Primary vs processed data

This section contains discussion of two forms of expressions of data in an article, firstly the conventional Tables/Figures/Schemes as contained in the body of the article and secondly the presence of citations allowing specific access to more complete or at least less lossy primary data. The broad distinction is here made that the former representations might constitute processed and interpreted data, whereas ideally the latter types would constitute the more complete data from which the former are derived, such as that obtained from an instrument or output by a computational procedure.
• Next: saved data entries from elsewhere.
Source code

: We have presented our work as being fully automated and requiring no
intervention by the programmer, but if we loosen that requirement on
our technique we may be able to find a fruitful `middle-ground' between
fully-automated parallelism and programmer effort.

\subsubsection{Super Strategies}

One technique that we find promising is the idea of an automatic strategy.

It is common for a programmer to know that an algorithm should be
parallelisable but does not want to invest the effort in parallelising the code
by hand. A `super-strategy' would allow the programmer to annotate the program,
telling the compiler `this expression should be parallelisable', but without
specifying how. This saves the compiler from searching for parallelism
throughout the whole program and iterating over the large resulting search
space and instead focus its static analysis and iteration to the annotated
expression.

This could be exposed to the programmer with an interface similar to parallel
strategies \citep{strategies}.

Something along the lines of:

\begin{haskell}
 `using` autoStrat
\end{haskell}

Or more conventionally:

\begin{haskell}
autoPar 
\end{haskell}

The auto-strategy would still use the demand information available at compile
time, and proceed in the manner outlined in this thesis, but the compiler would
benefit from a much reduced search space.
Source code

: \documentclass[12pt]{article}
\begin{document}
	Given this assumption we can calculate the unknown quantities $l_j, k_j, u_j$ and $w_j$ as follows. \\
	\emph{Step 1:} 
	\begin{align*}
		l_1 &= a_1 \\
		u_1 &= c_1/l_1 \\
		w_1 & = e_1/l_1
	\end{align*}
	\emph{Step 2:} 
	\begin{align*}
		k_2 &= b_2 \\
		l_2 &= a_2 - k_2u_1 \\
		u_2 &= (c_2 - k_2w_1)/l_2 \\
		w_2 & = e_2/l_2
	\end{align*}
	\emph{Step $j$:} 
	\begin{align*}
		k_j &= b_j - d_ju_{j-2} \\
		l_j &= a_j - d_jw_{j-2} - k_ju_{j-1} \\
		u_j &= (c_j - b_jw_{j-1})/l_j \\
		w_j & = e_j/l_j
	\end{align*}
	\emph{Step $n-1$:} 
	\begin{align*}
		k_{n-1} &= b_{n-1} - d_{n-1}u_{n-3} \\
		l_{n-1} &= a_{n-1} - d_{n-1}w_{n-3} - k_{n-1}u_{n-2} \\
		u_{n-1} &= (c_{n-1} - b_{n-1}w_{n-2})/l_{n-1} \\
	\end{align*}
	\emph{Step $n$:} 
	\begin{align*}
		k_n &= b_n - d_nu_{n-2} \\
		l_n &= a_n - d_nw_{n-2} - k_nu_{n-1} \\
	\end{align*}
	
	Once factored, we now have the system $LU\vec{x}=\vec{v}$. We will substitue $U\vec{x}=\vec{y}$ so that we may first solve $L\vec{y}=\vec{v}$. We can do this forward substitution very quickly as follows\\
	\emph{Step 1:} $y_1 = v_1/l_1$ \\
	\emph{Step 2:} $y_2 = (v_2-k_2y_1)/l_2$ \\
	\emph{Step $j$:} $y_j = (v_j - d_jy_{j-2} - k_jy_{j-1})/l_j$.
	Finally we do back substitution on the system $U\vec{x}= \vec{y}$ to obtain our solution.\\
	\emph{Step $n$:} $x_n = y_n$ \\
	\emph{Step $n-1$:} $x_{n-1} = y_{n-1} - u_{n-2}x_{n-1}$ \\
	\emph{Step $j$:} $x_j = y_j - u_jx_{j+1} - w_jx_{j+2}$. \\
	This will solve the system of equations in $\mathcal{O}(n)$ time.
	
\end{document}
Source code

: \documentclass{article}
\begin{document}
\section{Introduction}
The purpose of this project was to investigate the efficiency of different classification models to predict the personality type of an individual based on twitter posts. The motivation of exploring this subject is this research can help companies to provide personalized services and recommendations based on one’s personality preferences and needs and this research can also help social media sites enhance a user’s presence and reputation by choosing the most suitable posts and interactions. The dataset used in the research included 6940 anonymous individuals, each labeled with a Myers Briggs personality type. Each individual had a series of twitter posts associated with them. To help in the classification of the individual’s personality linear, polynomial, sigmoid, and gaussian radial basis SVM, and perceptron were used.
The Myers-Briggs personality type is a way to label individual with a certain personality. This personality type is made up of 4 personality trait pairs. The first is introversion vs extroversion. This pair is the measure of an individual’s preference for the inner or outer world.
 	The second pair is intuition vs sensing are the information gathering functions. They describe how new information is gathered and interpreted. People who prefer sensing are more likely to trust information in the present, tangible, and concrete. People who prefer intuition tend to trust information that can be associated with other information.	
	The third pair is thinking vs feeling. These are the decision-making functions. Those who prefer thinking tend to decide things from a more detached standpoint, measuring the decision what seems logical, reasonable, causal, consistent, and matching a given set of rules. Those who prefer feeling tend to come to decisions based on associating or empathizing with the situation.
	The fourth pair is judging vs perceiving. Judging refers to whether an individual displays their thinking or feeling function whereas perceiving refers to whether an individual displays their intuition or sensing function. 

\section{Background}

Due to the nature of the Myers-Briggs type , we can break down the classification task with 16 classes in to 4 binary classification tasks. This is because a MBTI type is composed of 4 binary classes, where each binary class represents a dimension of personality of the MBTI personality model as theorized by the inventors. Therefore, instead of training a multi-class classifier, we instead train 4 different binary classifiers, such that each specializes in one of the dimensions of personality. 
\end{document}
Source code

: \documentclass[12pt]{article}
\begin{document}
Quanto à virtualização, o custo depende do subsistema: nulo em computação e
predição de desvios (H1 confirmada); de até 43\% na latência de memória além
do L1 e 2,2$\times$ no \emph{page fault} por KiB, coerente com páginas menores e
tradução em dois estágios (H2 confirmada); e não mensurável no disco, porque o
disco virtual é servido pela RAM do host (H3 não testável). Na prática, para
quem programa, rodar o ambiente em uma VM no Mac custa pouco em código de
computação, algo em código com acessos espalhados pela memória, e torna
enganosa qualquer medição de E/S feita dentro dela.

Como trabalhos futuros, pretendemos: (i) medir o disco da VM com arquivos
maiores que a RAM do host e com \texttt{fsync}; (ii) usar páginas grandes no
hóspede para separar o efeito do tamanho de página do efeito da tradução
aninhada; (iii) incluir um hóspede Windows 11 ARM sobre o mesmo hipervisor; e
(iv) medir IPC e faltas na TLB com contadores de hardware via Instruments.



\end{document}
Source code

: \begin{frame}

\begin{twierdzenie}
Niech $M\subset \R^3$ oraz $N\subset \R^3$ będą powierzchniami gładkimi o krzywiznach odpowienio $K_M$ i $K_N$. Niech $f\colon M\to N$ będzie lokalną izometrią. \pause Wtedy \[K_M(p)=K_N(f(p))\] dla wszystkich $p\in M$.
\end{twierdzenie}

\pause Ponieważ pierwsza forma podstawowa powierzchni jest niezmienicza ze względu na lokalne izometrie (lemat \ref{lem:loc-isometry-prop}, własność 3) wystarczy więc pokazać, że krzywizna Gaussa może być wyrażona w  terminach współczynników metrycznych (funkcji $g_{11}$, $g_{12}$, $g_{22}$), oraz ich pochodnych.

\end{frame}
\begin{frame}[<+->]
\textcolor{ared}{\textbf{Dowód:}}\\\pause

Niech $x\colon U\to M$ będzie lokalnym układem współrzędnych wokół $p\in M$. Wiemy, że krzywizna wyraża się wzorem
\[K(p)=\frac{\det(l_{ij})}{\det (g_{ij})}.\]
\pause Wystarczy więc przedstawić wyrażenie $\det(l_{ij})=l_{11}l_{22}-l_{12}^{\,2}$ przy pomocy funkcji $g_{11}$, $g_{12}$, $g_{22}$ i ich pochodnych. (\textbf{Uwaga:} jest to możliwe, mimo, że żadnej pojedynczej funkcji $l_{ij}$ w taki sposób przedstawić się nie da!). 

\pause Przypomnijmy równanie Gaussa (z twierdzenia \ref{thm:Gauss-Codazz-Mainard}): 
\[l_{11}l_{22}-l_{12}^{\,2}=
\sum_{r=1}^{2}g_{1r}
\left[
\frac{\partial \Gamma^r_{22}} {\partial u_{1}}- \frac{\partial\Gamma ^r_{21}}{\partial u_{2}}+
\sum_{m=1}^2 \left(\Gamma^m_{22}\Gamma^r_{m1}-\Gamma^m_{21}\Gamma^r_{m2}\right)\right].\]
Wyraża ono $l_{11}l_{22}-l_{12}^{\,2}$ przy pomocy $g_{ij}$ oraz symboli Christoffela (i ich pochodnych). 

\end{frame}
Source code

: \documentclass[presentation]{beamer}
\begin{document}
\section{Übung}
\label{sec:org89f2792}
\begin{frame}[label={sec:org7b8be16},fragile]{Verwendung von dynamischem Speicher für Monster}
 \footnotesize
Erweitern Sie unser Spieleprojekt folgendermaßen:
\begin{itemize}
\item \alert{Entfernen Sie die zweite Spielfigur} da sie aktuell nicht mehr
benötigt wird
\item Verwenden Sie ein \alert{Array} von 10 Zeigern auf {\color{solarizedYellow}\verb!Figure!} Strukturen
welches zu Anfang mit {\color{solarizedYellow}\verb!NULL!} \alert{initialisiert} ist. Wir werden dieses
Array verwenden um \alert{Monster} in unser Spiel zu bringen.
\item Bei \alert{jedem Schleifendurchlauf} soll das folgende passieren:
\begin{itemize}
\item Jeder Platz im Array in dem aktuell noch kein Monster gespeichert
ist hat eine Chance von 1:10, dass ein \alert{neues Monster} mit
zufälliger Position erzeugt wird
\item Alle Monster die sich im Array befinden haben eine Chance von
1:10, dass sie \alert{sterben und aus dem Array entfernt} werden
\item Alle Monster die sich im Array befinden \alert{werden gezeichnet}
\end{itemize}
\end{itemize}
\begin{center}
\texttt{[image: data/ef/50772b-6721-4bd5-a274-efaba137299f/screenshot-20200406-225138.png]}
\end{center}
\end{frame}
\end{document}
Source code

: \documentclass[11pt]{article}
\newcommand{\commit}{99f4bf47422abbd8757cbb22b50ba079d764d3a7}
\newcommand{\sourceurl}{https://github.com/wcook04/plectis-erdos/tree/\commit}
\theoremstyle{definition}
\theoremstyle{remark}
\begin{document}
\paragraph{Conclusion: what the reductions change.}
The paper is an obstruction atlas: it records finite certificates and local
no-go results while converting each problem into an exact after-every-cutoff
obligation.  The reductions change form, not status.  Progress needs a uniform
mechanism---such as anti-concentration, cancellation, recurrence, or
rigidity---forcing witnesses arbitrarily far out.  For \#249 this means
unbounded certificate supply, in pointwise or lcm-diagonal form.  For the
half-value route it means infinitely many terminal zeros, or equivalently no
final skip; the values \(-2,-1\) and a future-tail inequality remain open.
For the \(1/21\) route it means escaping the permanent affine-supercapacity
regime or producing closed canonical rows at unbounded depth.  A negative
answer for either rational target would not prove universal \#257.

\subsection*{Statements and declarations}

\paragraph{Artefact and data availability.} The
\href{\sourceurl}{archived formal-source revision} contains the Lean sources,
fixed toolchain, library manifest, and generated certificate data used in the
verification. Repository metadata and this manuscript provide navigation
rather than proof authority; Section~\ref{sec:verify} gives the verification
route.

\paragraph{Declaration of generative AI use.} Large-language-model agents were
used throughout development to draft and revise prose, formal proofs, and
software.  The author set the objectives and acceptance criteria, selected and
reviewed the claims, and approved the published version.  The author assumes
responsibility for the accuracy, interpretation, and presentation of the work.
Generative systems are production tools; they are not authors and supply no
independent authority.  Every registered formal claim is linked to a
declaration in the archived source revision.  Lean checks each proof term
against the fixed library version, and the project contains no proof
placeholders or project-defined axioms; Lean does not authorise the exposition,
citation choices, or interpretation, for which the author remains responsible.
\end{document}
Specific examples illustrate the difference between the two.

  1. A form of processed data could be an NMR or frequency domain spectrum presented in association with a chemical structure representation. The combination of the two can be used to confirm the identity of g. the product of a chemical synthesis.
  2. The corresponding primary or raw form would be the time-domain data as produced directly from an NMR instrument, to be converted by g. a Fourier Transform operation to a frequency domain presentation that is more readily analysed. The process of converting the primary data to the processed form is of course lossy; some information at least is lost by this conversion.

A second example derives from computational modelling.

  1. A form of processed data could be a two-dimensional representation or figure corresponding to the highest occupied molecular orbital or the HOMO of a molecule of interest.
  2. The corresponding primary data would be a file containing the full wavefunction calculated for the molecule using a specific model for solution of the Schrödinger equation and presented as loss-free data in the form of a formatted checkpoint or rawbinaryarray file[14] resulting from g. a Gaussian calculation. These forms would allow not only an alternative three-dimensional representation of the HOMO to be generated, but indeed that of any other desired orbital or other property computable from the wavefunction.

The final example is found in the article cited above10 and relates to the calculation of kinetic isotope effects.

  1. The processed data derives from application of the Bigeleisen model to kinetic isotope effects for deuterium substitution at a specified temperature and for specified atoms, using computer code specified again by a suitable DOI-based citation. It can be presented as numerical values in a table.
  2. The primary data derives from the final calculation checkpoint files, which as well as containing the wavefunction also contain the second derivative force constant matrix, allowing other isotopic substitutions to be made at any location in the molecule and which can be evaluated at any required temperature.

The purpose of including these examples of forms of data is to show that both can be useful! Processed data, in the form of visualisable figures and tables are particularly helpful for the type of perception of complex concepts that humans traditionally excel at. Primary data are useful for access to alternative forms of visualisation, for re-use in a context different to that presented in the body of the article or by application of alternative models to those presented by the original authors, such as might be derived by ML/AI methods. The journal experiment noted above2 combined these by accessing the primary data (molecular coordinates) and converting this on the fly to a pop-up visual representation for humans (an interactive 3D model). Even at the simplest level, access to primary data might allow replication of the results quoted in the original article. In the article cited10 such replication was not always possible because of lack of such primary data associated with the original report.15

Data Discovery

The examples above illustrate how the various components of a scientific article can be prepared for AI/ML analysis by adding predictable structures to both the citations and the data implicit in the article. There is another important benefit of data citation which is next illustrated, that of data discovery. Finding something in a conventional ESI document is largely limited to searching the free text for appropriate string patterns. The scope of such a pattern search does not extend beyond that document. However, metadata records associated with a dataset are automatically aggregated by the metadata registration agency, being either Crossref or Datacite. Both offer rich structured and federated searches of the metadata across all registered entries, not just of a single ESI document. To illustrate this aspect, the data availability statement in the article discussed above10 has been modified to include both data availability and discovery. An extended version of the example cited there is shown below:16

https://commons.datacite.org/?query=(media.media_type:chemical/x-gaussian-log+OR+media.media_type:chemical/x-gaussian-checkpoint)+AND+media.media_type:text/plain+AND+(titles.title:*Endo*+OR+descriptions.description:*Endo*+OR+titles.title:*Exo*+OR+descriptions.description:*Exo*)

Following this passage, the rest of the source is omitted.